Mme Michèle Künzler (Ve). Les Verts ne s'opposent pas à ce que l'on étudie cette proposition de motion en commission, mais franchement, il y a des sujets plus importants que de savoir si on va être imposé sur une voiture gagnée à une loterie ! La plupart des loteries ne sont par ailleurs pas organisées par des kermesses à buts sociaux.

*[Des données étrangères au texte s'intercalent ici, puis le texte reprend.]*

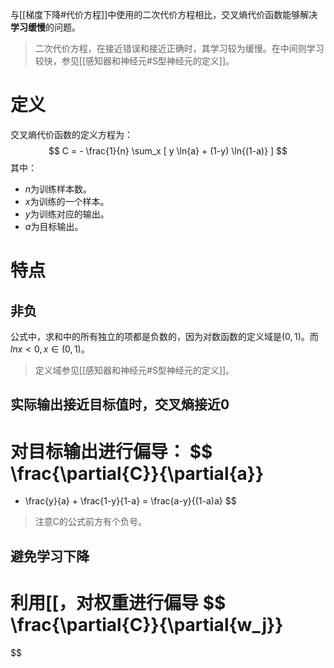 与[[梯度下降#代价方程]]中使用的二次代价方程相比，交叉熵代价函数能够解决**学习缓慢**的问题。
> 二次代价方程，在接近错误和接近正确时，其学习较为缓慢。在中间则学习较快，参见[[感知器和神经元#S型神经元的定义]]。
# 定义
交叉熵代价函数的定义方程为：
$$
C = - \frac{1}{n} 
\sum_x 
[
y \ln{a} + (1-y) \ln{(1-a)}
]
$$
其中：
- $n$为训练样本数。
- $x$为训练的一个样本。
- $y$为训练对应的输出。
- $a$为目标输出。
# 特点
## 非负
公式中，求和中的所有独立的项都是负数的，因为对数函数的定义域是$(0,1)$。而$ln{x} < 0, x \in (0,1)$。
> 定义域参见[[感知器和神经元#S型神经元的定义]]。
## 实际输出接近目标值时，交叉熵接近0
对目标输出进行偏导：
$$
\frac{\partial{C}}{\partial{a}}
=
- \frac{y}{a} + \frac{1-y}{1-a}
=
\frac{a-y}{(1-a)a}
$$
> 注意C的公式前方有个负号。
## 避免学习下降
利用[[，对权重进行偏导
$$
\frac{\partial{C}}{\partial{w_j}}
=

$$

Franchement, ce n'est pas très grave de payer un impôt sur quelque chose, qu'on a obtenu gratuitement de surcroît ! On est de toute façon encore en dessous de la valeur du lot. On veut bien étudier cette proposition de motion, mais on se rappelle qu'on prétendait tout à l'heure qu'il n'y avait pas assez d'argent pour payer l'équivalent du 0,7% du produit national brut et financer les projets d'aide au développement parce que l'Etat est à bout... Là, on fait de nouveau une diminution de recettes, on essaie de nouveau de grignoter l'imposition, pour un sujet, ma foi, pas très important ! On étudiera ça et on verra bien ce que nous en ferons.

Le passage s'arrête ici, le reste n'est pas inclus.